Jonathan Binet / Jason Matthew Lee
La Galleria Mazzoli inaugura le mostre di Jonathan Binet (Francia, 1984) e Jason Matthew Lee (Stati Uniti, 1989), entrambi alla loro prima presentazione personale in Italia. Ciascuna mostra è accompagnata da un catalogo bilingue, con testi critici di Michele D’Aurizio.
Comunicato stampa
Sabato 23 settembre, alle ore 18:30, la Galleria Mazzoli inaugura le mostre di Jonathan Binet (Francia, 1984) e Jason Matthew Lee (Stati Uniti, 1989), entrambi alla loro prima presentazione personale in Italia. Ciascuna mostra è accompagnata da un catalogo bilingue, con testi critici di Michele D’Aurizio.
Jonathan Binet realizza quadri dotati di una marcata qualità oggettuale e, al tempo stesso, smaccatamente grafici, come se fossero disegni tracciati sulle pareti dello spazio espositivo. In bilico tra disegno e scultura, ma anche tra forme esuberanti e scarne geometrie; assemblaggi e decostruzioni; “finito” e “non-finito”; dislocati nello spazio espositivo secondo logiche allestitive che chiamano in causa tanto l’autonomia dell’opera quanto la sua mondanità, i quadri di Binet sono “campi di possibilità” nei quali l’artista esercita il proprio diritto alla libertà creativa. Quest’esercizio è un procedere empirico, per arresti, errori e inversioni di marcia. I suoi risultati sono spettri di composizioni armoniose, perché manifestano piuttosto la volontà dell’artista di estraniarsi dall’apparato discorsivo, produttivo e distributivo della pittura.

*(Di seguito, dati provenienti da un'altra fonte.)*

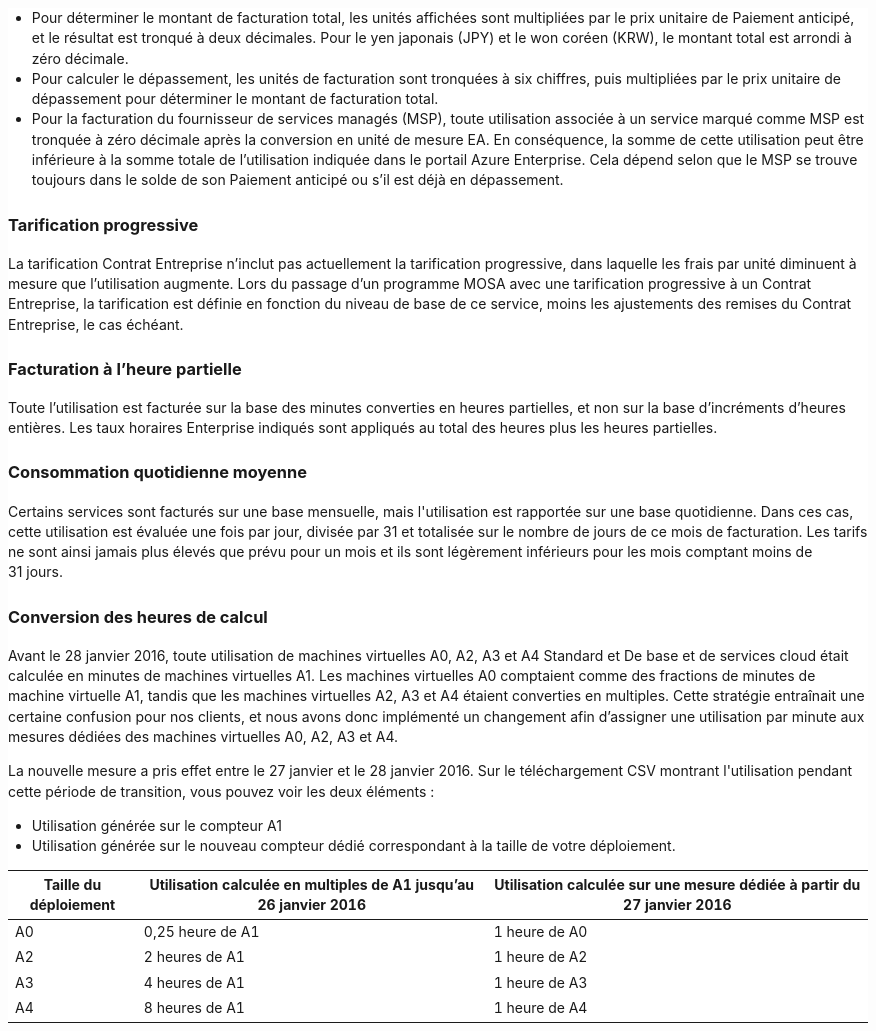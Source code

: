 - Pour déterminer le montant de facturation total, les unités affichées sont multipliées par le prix unitaire de Paiement anticipé, et le résultat est tronqué à deux décimales. Pour le yen japonais (JPY) et le won coréen (KRW), le montant total est arrondi à zéro décimale.
- Pour calculer le dépassement, les unités de facturation sont tronquées à six chiffres, puis multipliées par le prix unitaire de dépassement pour déterminer le montant de facturation total.
- Pour la facturation du fournisseur de services managés (MSP), toute utilisation associée à un service marqué comme MSP est tronquée à zéro décimale après la conversion en unité de mesure EA. En conséquence, la somme de cette utilisation peut être inférieure à la somme totale de l’utilisation indiquée dans le portail Azure Enterprise. Cela dépend selon que le MSP se trouve toujours dans le solde de son Paiement anticipé ou s’il est déjà en dépassement.

### <a name="graduated-pricing"></a>Tarification progressive

La tarification Contrat Entreprise n’inclut pas actuellement la tarification progressive, dans laquelle les frais par unité diminuent à mesure que l’utilisation augmente. Lors du passage d’un programme MOSA avec une tarification progressive à un Contrat Entreprise, la tarification est définie en fonction du niveau de base de ce service, moins les ajustements des remises du Contrat Entreprise, le cas échéant.

### <a name="partial-hour-billing"></a>Facturation à l’heure partielle

Toute l’utilisation est facturée sur la base des minutes converties en heures partielles, et non sur la base d’incréments d’heures entières. Les taux horaires Enterprise indiqués sont appliqués au total des heures plus les heures partielles.

### <a name="average-daily-consumption"></a>Consommation quotidienne moyenne

Certains services sont facturés sur une base mensuelle, mais l'utilisation est rapportée sur une base quotidienne. Dans ces cas, cette utilisation est évaluée une fois par jour, divisée par 31 et totalisée sur le nombre de jours de ce mois de facturation. Les tarifs ne sont ainsi jamais plus élevés que prévu pour un mois et ils sont légèrement inférieurs pour les mois comptant moins de 31 jours.

### <a name="compute-hours-conversion"></a>Conversion des heures de calcul

Avant le 28 janvier 2016, toute utilisation de machines virtuelles A0, A2, A3 et A4 Standard et De base et de services cloud était calculée en minutes de machines virtuelles A1. Les machines virtuelles A0 comptaient comme des fractions de minutes de machine virtuelle A1, tandis que les machines virtuelles A2, A3 et A4 étaient converties en multiples. Cette stratégie entraînait une certaine confusion pour nos clients, et nous avons donc implémenté un changement afin d’assigner une utilisation par minute aux mesures dédiées des machines virtuelles A0, A2, A3 et A4.

La nouvelle mesure a pris effet entre le 27 janvier et le 28 janvier 2016. Sur le téléchargement CSV montrant l'utilisation pendant cette période de transition, vous pouvez voir les deux éléments :

- Utilisation générée sur le compteur A1
- Utilisation générée sur le nouveau compteur dédié correspondant à la taille de votre déploiement.

| **Taille du déploiement** | **Utilisation calculée en multiples de A1 jusqu’au 26 janvier 2016** | **Utilisation calculée sur une mesure dédiée à partir du 27 janvier 2016** |
| --- | --- | --- |
| A0 | 0,25 heure de A1 | 1 heure de A0 |
| A2 | 2 heures de A1 | 1 heure de A2 |
| A3 | 4 heures de A1 | 1 heure de A3 |
| A4 | 8 heures de A1 | 1 heure de A4 |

Le opere di Jason Matthew Lee uniscono la pittura alla computer graphic. Per leggerle attentamente è necessario porre attenzione ai loro numerosi strati. È possibile infatti riconoscere sempre un livello di fondo che consiste in un segno gestuale, eseguito dall’artista con la pittura a spray. Sull’intervento pittorico è stampata un’immagine costruita digitalmente e che generalmente fonde due elementi: immagini fotografiche e un layout grafico. Le prime sono “appropriate” da un bacino che spazia dalle suggestioni visive della prima informatica all’immaginario cyberpunk e processate attraverso software di manipolazione digitale. Il secondo consiste di testi, griglie, filtri, loghi ecc. Affrontare un’opera di Lee richiede allo spettatore il doppio esercizio di percepire l’immagine sia nella sua unità che nelle sue parti. Ovvero di pensare all’atto del guardare come a un comando di fusione o di scomposizione dei livelli che la compongono.